• Exercise objective: Transcribe exactly the line containing "## 💰 Bidra till" and each line after it, through the end of the entries, with nothing before or after.

• Source records:

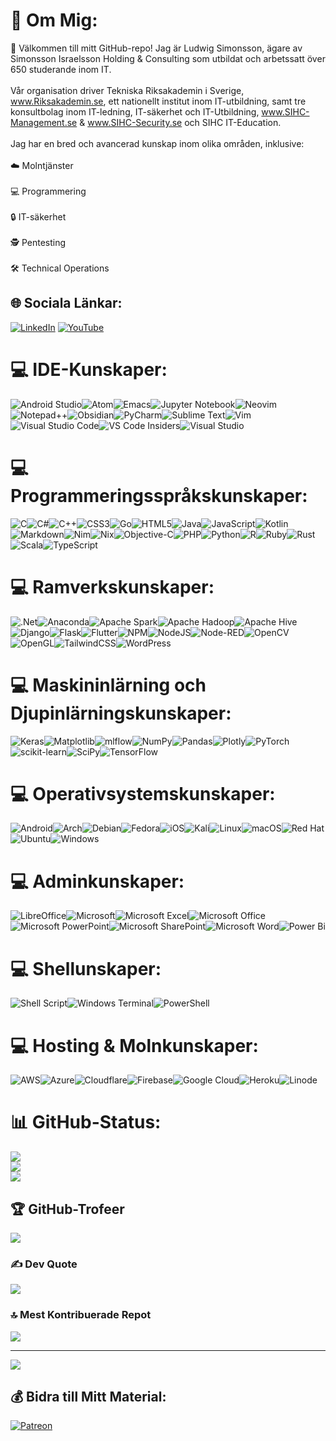 # 💫 Om Mig:
👋 Välkommen till mitt GitHub-repo! Jag är Ludwig Simonsson, ägare av Simonsson Israelsson Holding & Consulting som utbildat och arbetssatt över 650 studerande inom IT.<br><br>Vår organisation driver Tekniska Riksakademin i Sverige, www.Riksakademin.se, ett nationellt institut inom IT-utbildning, samt tre konsultbolag inom IT-ledning, IT-säkerhet och IT-Utbildning, www.SIHC-Management.se & www.SIHC-Security.se och SIHC IT-Education.<br><br>Jag har en bred och avancerad kunskap inom olika områden, inklusive:<br><br>☁️ Molntjänster<br><br>💻 Programmering<br><br>🔒 IT-säkerhet<br><br>🕵️ Pentesting<br><br>🛠️ Technical Operations


## 🌐 Sociala Länkar:
[![LinkedIn](https://img.shields.io/badge/LinkedIn-%230077B5.svg?logo=linkedin&logoColor=white)](https://linkedin.com/in/Ludwig-L-Simonsson) [![YouTube](https://img.shields.io/badge/YouTube-%23FF0000.svg?logo=YouTube&logoColor=white)](https://youtube.com/@@SIHC-IT-Education) 
# 💻 IDE-Kunskaper:
![Android Studio](https://img.shields.io/badge/Android%20Studio-3DDC84.svg?style=for-the-badge&logo=android-studio&logoColor=white)![Atom](https://img.shields.io/badge/Atom-%2366595C.svg?style=for-the-badge&logo=atom&logoColor=white)![Emacs](https://img.shields.io/badge/Emacs-%237F5AB6.svg?&style=for-the-badge&logo=gnu-emacs&logoColor=white)![Jupyter Notebook](https://img.shields.io/badge/jupyter-%23FA0F00.svg?style=for-the-badge&logo=jupyter&logoColor=white)![Neovim](https://img.shields.io/badge/NeoVim-%2357A143.svg?&style=for-the-badge&logo=neovim&logoColor=white)![Notepad++](https://img.shields.io/badge/Notepad++-90E59A.svg?style=for-the-badge&logo=notepad%2b%2b&logoColor=black)![Obsidian](https://img.shields.io/badge/Obsidian-%23483699.svg?style=for-the-badge&logo=obsidian&logoColor=white)![PyCharm](https://img.shields.io/badge/pycharm-143?style=for-the-badge&logo=pycharm&logoColor=black&color=black&labelColor=green)![Sublime Text](https://img.shields.io/badge/sublime_text-%23575757.svg?style=for-the-badge&logo=sublime-text&logoColor=important)![Vim](https://img.shields.io/badge/VIM-%2311AB00.svg?style=for-the-badge&logo=vim&logoColor=white)![Visual Studio Code](https://img.shields.io/badge/Visual%20Studio%20Code-0078d7.svg?style=for-the-badge&logo=visual-studio-code&logoColor=white)![VS Code Insiders](https://img.shields.io/badge/VS%20Code%20Insiders-35b393.svg?style=for-the-badge&logo=visual-studio-code&logoColor=white)![Visual Studio](https://img.shields.io/badge/Visual%20Studio-5C2D91.svg?style=for-the-badge&logo=visual-studio&logoColor=white)
# 💻 Programmeringsspråkskunskaper:
![C](https://img.shields.io/badge/c-%2300599C.svg?style=for-the-badge&logo=c&logoColor=white)![C#](https://img.shields.io/badge/c%23-%23239120.svg?style=for-the-badge&logo=c-sharp&logoColor=white)![C++](https://img.shields.io/badge/c++-%2300599C.svg?style=for-the-badge&logo=c%2B%2B&logoColor=white)![CSS3](https://img.shields.io/badge/css3-%231572B6.svg?style=for-the-badge&logo=css3&logoColor=white)![Go](https://img.shields.io/badge/go-%2300ADD8.svg?style=for-the-badge&logo=go&logoColor=white)![HTML5](https://img.shields.io/badge/html5-%23E34F26.svg?style=for-the-badge&logo=html5&logoColor=white)![Java](https://img.shields.io/badge/java-%23ED8B00.svg?style=for-the-badge&logo=openjdk&logoColor=white)![JavaScript](https://img.shields.io/badge/javascript-%23323330.svg?style=for-the-badge&logo=javascript&logoColor=%23F7DF1E)![Kotlin](https://img.shields.io/badge/kotlin-%237F52FF.svg?style=for-the-badge&logo=kotlin&logoColor=white)![Markdown](https://img.shields.io/badge/markdown-%23000000.svg?style=for-the-badge&logo=markdown&logoColor=white)![Nim](https://img.shields.io/badge/nim-%23FFE953.svg?style=for-the-badge&logo=nim&logoColor=white)![Nix](https://img.shields.io/badge/NIX-5277C3.svg?style=for-the-badge&logo=NixOS&logoColor=white)![Objective-C](https://img.shields.io/badge/OBJECTIVE--C-%233A95E3.svg?style=for-the-badge&logo=apple&logoColor=white)![PHP](https://img.shields.io/badge/php-%23777BB4.svg?style=for-the-badge&logo=php&logoColor=white)![Python](https://img.shields.io/badge/python-3670A0?style=for-the-badge&logo=python&logoColor=ffdd54)![R](https://img.shields.io/badge/r-%23276DC3.svg?style=for-the-badge&logo=r&logoColor=white)![Ruby](https://img.shields.io/badge/ruby-%23CC342D.svg?style=for-the-badge&logo=ruby&logoColor=white)![Rust](https://img.shields.io/badge/rust-%23000000.svg?style=for-the-badge&logo=rust&logoColor=white)![Scala](https://img.shields.io/badge/scala-%23DC322F.svg?style=for-the-badge&logo=scala&logoColor=white)![TypeScript](https://img.shields.io/badge/typescript-%23007ACC.svg?style=for-the-badge&logo=typescript&logoColor=white)
# 💻 Ramverkskunskaper:
![.Net](https://img.shields.io/badge/.NET-5C2D91?style=for-the-badge&logo=.net&logoColor=white)![Anaconda](https://img.shields.io/badge/Anaconda-%2344A833.svg?style=for-the-badge&logo=anaconda&logoColor=white)![Apache Spark](https://img.shields.io/badge/Apache%20Spark-FDEE21?style=flat-square&logo=apachespark&logoColor=black)![Apache Hadoop](https://img.shields.io/badge/Apache%20Hadoop-66CCFF?style=for-the-badge&logo=apachehadoop&logoColor=black)![Apache Hive](https://img.shields.io/badge/Apache%20Hive-FDEE21?style=for-the-badge&logo=apachehive&logoColor=black)![Django](https://img.shields.io/badge/django-%23092E20.svg?style=for-the-badge&logo=django&logoColor=white)![Flask](https://img.shields.io/badge/flask-%23000.svg?style=for-the-badge&logo=flask&logoColor=white)![Flutter](https://img.shields.io/badge/Flutter-%2302569B.svg?style=for-the-badge&logo=Flutter&logoColor=white)![NPM](https://img.shields.io/badge/NPM-%23CB3837.svg?style=for-the-badge&logo=npm&logoColor=white)![NodeJS](https://img.shields.io/badge/node.js-6DA55F?style=for-the-badge&logo=node.js&logoColor=white)![Node-RED](https://img.shields.io/badge/Node--RED-%238F0000.svg?style=for-the-badge&logo=node-red&logoColor=white)![OpenCV](https://img.shields.io/badge/opencv-%23white.svg?style=for-the-badge&logo=opencv&logoColor=white)![OpenGL](https://img.shields.io/badge/OpenGL-%23FFFFFF.svg?style=for-the-badge&logo=opengl)![TailwindCSS](https://img.shields.io/badge/tailwindcss-%2338B2AC.svg?style=for-the-badge&logo=tailwind-css&logoColor=white)![WordPress](https://img.shields.io/badge/WordPress-%23117AC9.svg?style=for-the-badge&logo=WordPress&logoColor=white)
# 💻 Maskininlärning och Djupinlärningskunskaper:
![Keras](https://img.shields.io/badge/Keras-%23D00000.svg?style=for-the-badge&logo=Keras&logoColor=white)![Matplotlib](https://img.shields.io/badge/Matplotlib-%23ffffff.svg?style=for-the-badge&logo=Matplotlib&logoColor=black)![mlflow](https://img.shields.io/badge/mlflow-%23d9ead3.svg?style=for-the-badge&logo=numpy&logoColor=blue)![NumPy](https://img.shields.io/badge/numpy-%23013243.svg?style=for-the-badge&logo=numpy&logoColor=white)![Pandas](https://img.shields.io/badge/pandas-%23150458.svg?style=for-the-badge&logo=pandas&logoColor=white)![Plotly](https://img.shields.io/badge/Plotly-%233F4F75.svg?style=for-the-badge&logo=plotly&logoColor=white)![PyTorch](https://img.shields.io/badge/PyTorch-%23EE4C2C.svg?style=for-the-badge&logo=PyTorch&logoColor=white)![scikit-learn](https://img.shields.io/badge/scikit--learn-%23F7931E.svg?style=for-the-badge&logo=scikit-learn&logoColor=white)![SciPy](https://img.shields.io/badge/SciPy-%230C55A5.svg?style=for-the-badge&logo=scipy&logoColor=%white)![TensorFlow](https://img.shields.io/badge/TensorFlow-%23FF6F00.svg?style=for-the-badge&logo=TensorFlow&logoColor=white)
# 💻 Operativsystemskunskaper:
![Android](https://img.shields.io/badge/Android-3DDC84?style=for-the-badge&logo=android&logoColor=white)![Arch](https://img.shields.io/badge/Arch%20Linux-1793D1?logo=arch-linux&logoColor=fff&style=for-the-badge)![Debian](https://img.shields.io/badge/Debian-D70A53?style=for-the-badge&logo=debian&logoColor=white)![Fedora](https://img.shields.io/badge/Fedora-294172?style=for-the-badge&logo=fedora&logoColor=white)![iOS](https://img.shields.io/badge/iOS-000000?style=for-the-badge&logo=ios&logoColor=white)![Kali](https://img.shields.io/badge/Kali-268BEE?style=for-the-badge&logo=kalilinux&logoColor=white)![Linux](https://img.shields.io/badge/Linux-FCC624?style=for-the-badge&logo=linux&logoColor=black)![macOS](https://img.shields.io/badge/mac%20os-000000?style=for-the-badge&logo=macos&logoColor=F0F0F0)![Red Hat](https://img.shields.io/badge/Red%20Hat-EE0000?style=for-the-badge&logo=redhat&logoColor=white)![Ubuntu](https://img.shields.io/badge/Ubuntu-E95420?style=for-the-badge&logo=ubuntu&logoColor=white)![Windows](https://img.shields.io/badge/Windows-0078D6?style=for-the-badge&logo=windows&logoColor=white)
# 💻 Adminkunskaper:
![LibreOffice](https://img.shields.io/badge/LibreOffice-%2318A303?style=for-the-badge&logo=LibreOffice&logoColor=white)![Microsoft](https://img.shields.io/badge/Microsoft-0078D4?style=for-the-badge&logo=microsoft&logoColor=white)![Microsoft Excel](https://img.shields.io/badge/Microsoft_Excel-217346?style=for-the-badge&logo=microsoft-excel&logoColor=white)![Microsoft Office](https://img.shields.io/badge/Microsoft_Office-D83B01?style=for-the-badge&logo=microsoft-office&logoColor=white)![Microsoft PowerPoint](https://img.shields.io/badge/Microsoft_PowerPoint-B7472A?style=for-the-badge&logo=microsoft-powerpoint&logoColor=white)![Microsoft SharePoint ](https://img.shields.io/badge/Microsoft_SharePoint-0078D4?style=for-the-badge&logo=microsoft-sharepoint&logoColor=white)![Microsoft Word](https://img.shields.io/badge/Microsoft_Word-2B579A?style=for-the-badge&logo=microsoft-word&logoColor=white)![Power Bi](https://img.shields.io/badge/power_bi-F2C811?style=for-the-badge&logo=powerbi&logoColor=black)
# 💻 Shellunskaper:
![Shell Script](https://img.shields.io/badge/shell_script-%23121011.svg?style=for-the-badge&logo=gnu-bash&logoColor=white)![Windows Terminal](https://img.shields.io/badge/Windows%20Terminal-%234D4D4D.svg?style=for-the-badge&logo=windows-terminal&logoColor=white)![PowerShell](https://img.shields.io/badge/PowerShell-%235391FE.svg?style=for-the-badge&logo=powershell&logoColor=white)
# 💻 Hosting & Molnkunskaper:
![AWS](https://img.shields.io/badge/AWS-%23FF9900.svg?style=for-the-badge&logo=amazon-aws&logoColor=white)![Azure](https://img.shields.io/badge/azure-%230072C6.svg?style=for-the-badge&logo=microsoftazure&logoColor=white)![Cloudflare](https://img.shields.io/badge/Cloudflare-F38020?style=for-the-badge&logo=Cloudflare&logoColor=white)![Firebase](https://img.shields.io/badge/firebase-%23039BE5.svg?style=for-the-badge&logo=firebase)![Google Cloud](https://img.shields.io/badge/GoogleCloud-%234285F4.svg?style=for-the-badge&logo=google-cloud&logoColor=white)![Heroku](https://img.shields.io/badge/heroku-%23430098.svg?style=for-the-badge&logo=heroku&logoColor=white)![Linode](https://img.shields.io/badge/linode-00A95C?style=for-the-badge&logo=linode&logoColor=white)

# 📊 GitHub-Status:
![](https://github-readme-stats.vercel.app/api?username=LudwigSimonsson&theme=synthwave&hide_border=false&include_all_commits=true&count_private=true)<br/>
![](https://github-readme-streak-stats.herokuapp.com/?user=LudwigSimonsson&theme=synthwave&hide_border=false)<br/>
![](https://github-readme-stats.vercel.app/api/top-langs/?username=LudwigSimonsson&theme=synthwave&hide_border=false&include_all_commits=true&count_private=true&layout=compact)

## 🏆 GitHub-Trofeer
![](https://github-profile-trophy.vercel.app/?username=LudwigSimonsson&theme=tokyonight&no-frame=false&no-bg=true&margin-w=4)

### ✍️ Dev Quote
![](https://quotes-github-readme.vercel.app/api?type=horizontal&theme=tokyonight)

### 🔝 Mest Kontribuerade Repot
![](https://github-contributor-stats.vercel.app/api?username=LudwigSimonsson&limit=5&theme=tokyonight&combine_all_yearly_contributions=true)

---
[![](https://visitcount.itsvg.in/api?id=LudwigSimonsson&icon=2&color=6)](https://visitcount.itsvg.in)

  ## 💰 Bidra till Mitt Material:
  [![Patreon](https://img.shields.io/badge/Patreon-F96854?style=for-the-badge&logo=patreon&logoColor=white)](https://patreon.com/u=107156471)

• Solution:
  ## 💰 Bidra till Mitt Material:
  [![Patreon](https://img.shields.io/badge/Patreon-F96854?style=for-the-badge&logo=patreon&logoColor=white)](https://patreon.com/u=107156471)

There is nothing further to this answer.